Por Marisol R. Arnot
Fue una noche de luna llena. Cada vez que la tortuga clavaba sus aletas traseras para cavar el nido, Regina sentía que su cuerpo se iba hundiendo en la arena blanda hasta quedar completamente fundida en la cámara de setenta centímetros de profundidad. La parte inferior de su cuerpo se encontraba justo debajo de la cloaca de la tortuga y sintió cómo iban cayendo en su abdomen uno a uno los huevos. Su vientre se había vuelto de arena y sentía el calor de los huevos que se distribuían en la cavidad de su útero. Extendió su mano y palpó ese líquido viscoso que recubría los huevos y que ella conocía tan bien. Regina sintió una angustia nueva, la angustia de la maternidad de la que tanto había oído hablar; sin embargo, no se movió ni un ápice. Y como si la tortuga hubiera escuchado su temor, le dijo sin decirle que todo estaría bien, que ella confiaba en que sus huevos estarían protegidos en ese vientre antes yermo. Regina sonrió. Sentía la miradas tiernas y cómplices de su madre y de su abuela, las imaginó montadas sobre la enorme luna que parecía flotar en el mar. Ciento ocho huevos contó Regina. Al terminar de desovar, la tortuga tapó el nido con arena nueva y descendió por la playa hasta clavarse en las olas del mar que iban y venían.
Ese era el quinto verano en el que Regina acudía como voluntaria al campamento tortuguero en la costa de Nayarit, doce kilómetros de playa virgen que cada año recibe a miles de tortugas marinas para desovar en esa misma arena donde nacieron al menos nueve años antes. Sólo una tortuga de cada mil ha de llegar a edad adulta y tendrá la posibilidad de ser madre. Por eso se procura recolectar el mayor número de nidos, salvaguardar los huevos y protegerlos hasta que nacen las tortugas y son liberadas en el mar, con la esperanza de que los millares crezcan y con ello la posibilidad de que más tortugas lleguen a ser madres. Todo eso había aprendido Regina en los últimos años. Le apasionaba ser parte de aquella misión, pero nunca habría imaginado lo cerca que estaría de conservar la especie con todos esos huevos en su vientre.

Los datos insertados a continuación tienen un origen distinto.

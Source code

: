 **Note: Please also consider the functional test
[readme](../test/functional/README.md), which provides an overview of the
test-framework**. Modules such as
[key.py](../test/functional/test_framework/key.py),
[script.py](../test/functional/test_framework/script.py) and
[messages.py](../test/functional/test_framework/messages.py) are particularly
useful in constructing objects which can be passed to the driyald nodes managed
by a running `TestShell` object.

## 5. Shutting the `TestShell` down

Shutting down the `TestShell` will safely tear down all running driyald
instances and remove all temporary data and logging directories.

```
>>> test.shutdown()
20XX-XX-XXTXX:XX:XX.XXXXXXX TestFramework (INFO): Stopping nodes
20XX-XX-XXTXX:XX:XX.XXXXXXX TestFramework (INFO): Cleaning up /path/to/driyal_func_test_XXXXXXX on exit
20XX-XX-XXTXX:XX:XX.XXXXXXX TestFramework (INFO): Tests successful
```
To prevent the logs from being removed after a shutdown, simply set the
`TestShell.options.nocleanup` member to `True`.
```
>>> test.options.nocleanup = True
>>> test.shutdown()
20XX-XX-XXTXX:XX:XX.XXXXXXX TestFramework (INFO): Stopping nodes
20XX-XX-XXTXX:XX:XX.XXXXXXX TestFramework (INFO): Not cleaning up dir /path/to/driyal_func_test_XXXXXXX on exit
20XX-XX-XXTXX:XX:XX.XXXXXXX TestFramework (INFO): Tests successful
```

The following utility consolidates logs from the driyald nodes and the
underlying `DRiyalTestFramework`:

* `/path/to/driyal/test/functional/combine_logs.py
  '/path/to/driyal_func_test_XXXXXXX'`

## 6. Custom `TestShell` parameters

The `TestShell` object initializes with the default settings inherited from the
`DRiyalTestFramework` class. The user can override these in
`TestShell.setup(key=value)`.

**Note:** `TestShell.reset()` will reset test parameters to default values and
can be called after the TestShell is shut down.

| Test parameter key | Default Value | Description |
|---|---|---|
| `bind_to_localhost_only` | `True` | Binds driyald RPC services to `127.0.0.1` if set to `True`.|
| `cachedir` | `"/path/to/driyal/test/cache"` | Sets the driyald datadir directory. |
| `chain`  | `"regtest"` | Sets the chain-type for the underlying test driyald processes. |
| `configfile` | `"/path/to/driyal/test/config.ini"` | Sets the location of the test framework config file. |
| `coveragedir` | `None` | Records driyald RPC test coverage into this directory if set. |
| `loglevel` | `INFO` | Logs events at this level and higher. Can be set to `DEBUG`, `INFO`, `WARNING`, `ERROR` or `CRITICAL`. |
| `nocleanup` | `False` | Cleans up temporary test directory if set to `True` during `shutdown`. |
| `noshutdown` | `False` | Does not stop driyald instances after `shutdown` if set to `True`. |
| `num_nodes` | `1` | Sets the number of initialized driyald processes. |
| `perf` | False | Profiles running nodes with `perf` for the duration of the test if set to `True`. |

Una vez seguido el rastro y encontrado el nido, había que trasladar los huevos a nidos artificiales donde se protegían durante los días de gestación. A pesar de que es durante la noche cuando llegan las tortugas, Regina sabía muy bien reconocer en la oscuridad el rastro de aquellas que ya habían dejado su nido sembrado en la arena, incluso sabía identificar cuándo los nidos eran reales y cuándo eran de camuflaje para despistar a los depredadores. Todo el proceso le parecía hermoso: buscar y recolectar los huevos, hacer los nidos en los corrales y liberar a las crías al cabo de cuarenta y cinco días. Pero lo que más le maravillaba era observar a las tortugas desovar. “La labor de parto”, decía ella. Cuando veía a una tortuga saliendo del mar, la seguía en silencio para presenciar cada paso del ritual; desde que la madre tortuga buscaba el sitio adecuado, a la altura correcta de la playa donde no pudiera ser arrastrada por alguna ola mientras dejaba sus huevos. Hacía el agujero con la profundidad necesaria, donde la temperatura fuera óptima, depositaba los huevos uno a uno y después rellenaba con arena suave. Una vez tapado el hoyo, se colocaba por encima y con pequeños saltitos aplanaba la zona con la panza. Finalmente, intentaba desvanecer el rastro de su silueta sobre la arena dando algunos giros y moviendo las aletas.
Regina sentía que un amor especial se le avivaba cuando la madre entraba en una especie de trance y se olvidaba del entorno al depositar los huevos en la cámara de arena. La tortuga producía unos sonidos apenas perceptibles y se le llenaban los ojos de lágrimas. Aunque los biólogos no se lo habían confirmado, Regina pensaba que podía ser el llanto de la tortuga, el llanto de una madre siendo parte de una de las expresiones más extraordinarias de la naturaleza: dar vida a otro ser. Para Regina, toda la perfección de la vida se concentraba en ese lapso, por eso ella también lloraba con alegría genuina. Hasta antes de su ahora embarazo, habría creído que estar cerca de las tortugas sería su única forma de tener contacto con la maternidad.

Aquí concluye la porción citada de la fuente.